With barely two months to the Christmas season, Ghana’s inflation rate for October 2011 rose to 8.56% from 8.40% in September, according to the Ghana Statistical Service (GSS) figures released November 9, 2011 in Accra.
The monthly change for October 2011 that is between September 2011 and October 2011, the GSS says slipped 0.80%.
The GSS explained that the rise in inflation in October 2011 was mainly due to the rise in the general price level of the food and non-alcoholic beverage group. “The inflation rate for the food and non-alcoholic beverages group increased from 3.74% in September 2011 to 4.03% in October 2011, while the non-food recorded a marginal increase of 0.02 percentage points above the September 2011 rate (11.30%).”
According to Dr Grace Bediako, Head of the Service, the non-food group, with a combined weight of 55.09%, had five sub-groups recording inflation rates above the group’s average of 11.32 percent. “They include Transport (23.00%); Miscellaneous goods and services (18.19%); Clothing and footwear (13.71%); Furnishings, household equipment, etc. (13.19%); and Alcoholic beverages, tobacco and narcotics (12.26%),” she said.
The GSS said the food and non-alcoholic beverages group, on the other hand, recorded single digit inflation rate over the past 12 months ranging between 5.62% October 2010 and 4.03% in October 2011. The lowest rate of 2.78% was recorded in June 2011.
The inflation rate has remained at single digit level since June 2010. Over the past 12 months the rate has ranged between 9.38 percent and 8.39 percent.
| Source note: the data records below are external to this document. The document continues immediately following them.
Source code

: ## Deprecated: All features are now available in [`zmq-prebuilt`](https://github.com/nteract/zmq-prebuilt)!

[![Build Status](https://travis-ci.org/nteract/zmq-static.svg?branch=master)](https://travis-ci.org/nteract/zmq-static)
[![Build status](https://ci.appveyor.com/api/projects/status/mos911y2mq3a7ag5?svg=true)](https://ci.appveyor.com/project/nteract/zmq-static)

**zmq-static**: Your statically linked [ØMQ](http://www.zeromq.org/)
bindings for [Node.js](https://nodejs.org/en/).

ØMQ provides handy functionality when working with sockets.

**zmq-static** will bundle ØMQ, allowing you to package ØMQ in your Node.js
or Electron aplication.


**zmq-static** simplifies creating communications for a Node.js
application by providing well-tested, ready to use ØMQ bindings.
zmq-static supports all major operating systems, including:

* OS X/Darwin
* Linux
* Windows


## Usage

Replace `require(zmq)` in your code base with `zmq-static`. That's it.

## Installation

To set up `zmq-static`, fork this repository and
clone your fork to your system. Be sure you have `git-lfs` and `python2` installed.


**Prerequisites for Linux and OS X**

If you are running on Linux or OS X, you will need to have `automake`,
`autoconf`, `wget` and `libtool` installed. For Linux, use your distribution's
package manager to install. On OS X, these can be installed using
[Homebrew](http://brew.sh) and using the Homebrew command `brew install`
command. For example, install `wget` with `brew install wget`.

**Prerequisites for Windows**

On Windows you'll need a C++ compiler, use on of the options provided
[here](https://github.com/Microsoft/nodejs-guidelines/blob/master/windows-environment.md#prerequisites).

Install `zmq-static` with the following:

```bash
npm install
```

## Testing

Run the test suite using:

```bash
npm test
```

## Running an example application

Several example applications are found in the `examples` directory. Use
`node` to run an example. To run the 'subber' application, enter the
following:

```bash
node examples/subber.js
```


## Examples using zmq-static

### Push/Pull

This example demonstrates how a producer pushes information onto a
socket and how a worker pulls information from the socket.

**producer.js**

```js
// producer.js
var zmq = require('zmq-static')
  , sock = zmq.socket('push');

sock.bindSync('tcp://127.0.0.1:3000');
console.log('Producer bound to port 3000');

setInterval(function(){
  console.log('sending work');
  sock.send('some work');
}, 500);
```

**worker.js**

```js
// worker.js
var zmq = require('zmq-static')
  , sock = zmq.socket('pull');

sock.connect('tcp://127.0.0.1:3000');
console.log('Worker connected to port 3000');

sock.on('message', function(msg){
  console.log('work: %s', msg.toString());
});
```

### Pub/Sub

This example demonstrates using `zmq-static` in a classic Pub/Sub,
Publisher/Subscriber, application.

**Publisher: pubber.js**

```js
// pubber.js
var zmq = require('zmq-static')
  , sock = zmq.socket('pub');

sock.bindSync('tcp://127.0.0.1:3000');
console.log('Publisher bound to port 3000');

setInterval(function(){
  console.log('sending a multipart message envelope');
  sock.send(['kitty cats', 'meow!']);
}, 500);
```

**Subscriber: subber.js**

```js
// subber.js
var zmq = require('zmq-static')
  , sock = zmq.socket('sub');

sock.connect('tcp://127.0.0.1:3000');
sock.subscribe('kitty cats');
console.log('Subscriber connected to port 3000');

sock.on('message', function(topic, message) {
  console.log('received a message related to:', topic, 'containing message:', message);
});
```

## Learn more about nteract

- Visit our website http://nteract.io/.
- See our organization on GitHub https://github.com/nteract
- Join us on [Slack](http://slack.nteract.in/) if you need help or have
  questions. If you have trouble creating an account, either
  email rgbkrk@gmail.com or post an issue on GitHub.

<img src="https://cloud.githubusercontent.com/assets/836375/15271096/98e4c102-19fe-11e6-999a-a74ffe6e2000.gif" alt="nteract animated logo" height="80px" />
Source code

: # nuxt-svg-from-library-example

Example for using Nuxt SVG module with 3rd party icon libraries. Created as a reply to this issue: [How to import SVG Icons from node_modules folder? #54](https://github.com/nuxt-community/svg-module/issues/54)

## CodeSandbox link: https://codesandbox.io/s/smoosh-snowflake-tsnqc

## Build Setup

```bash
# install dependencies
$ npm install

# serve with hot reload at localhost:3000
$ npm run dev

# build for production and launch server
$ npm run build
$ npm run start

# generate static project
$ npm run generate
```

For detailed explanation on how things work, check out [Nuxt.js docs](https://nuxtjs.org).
The year 2011 began with a rate of 9.08%, increased to 9.16% in February, before falling continuously to 8.39% in July 2011. The rate stabilised thereafter, recording 8.41 and 8.40% in August and September 2011 respectively.
The Bank of Ghana (BoG) has predicted a single inflation digit of 9% at the end of the year but as the Christmas season comes by, it expected that cost of goods will increase thereby triggering the rate to jump.
The central bank held its policy rate (interest rate) at 12.5%, three times in a row.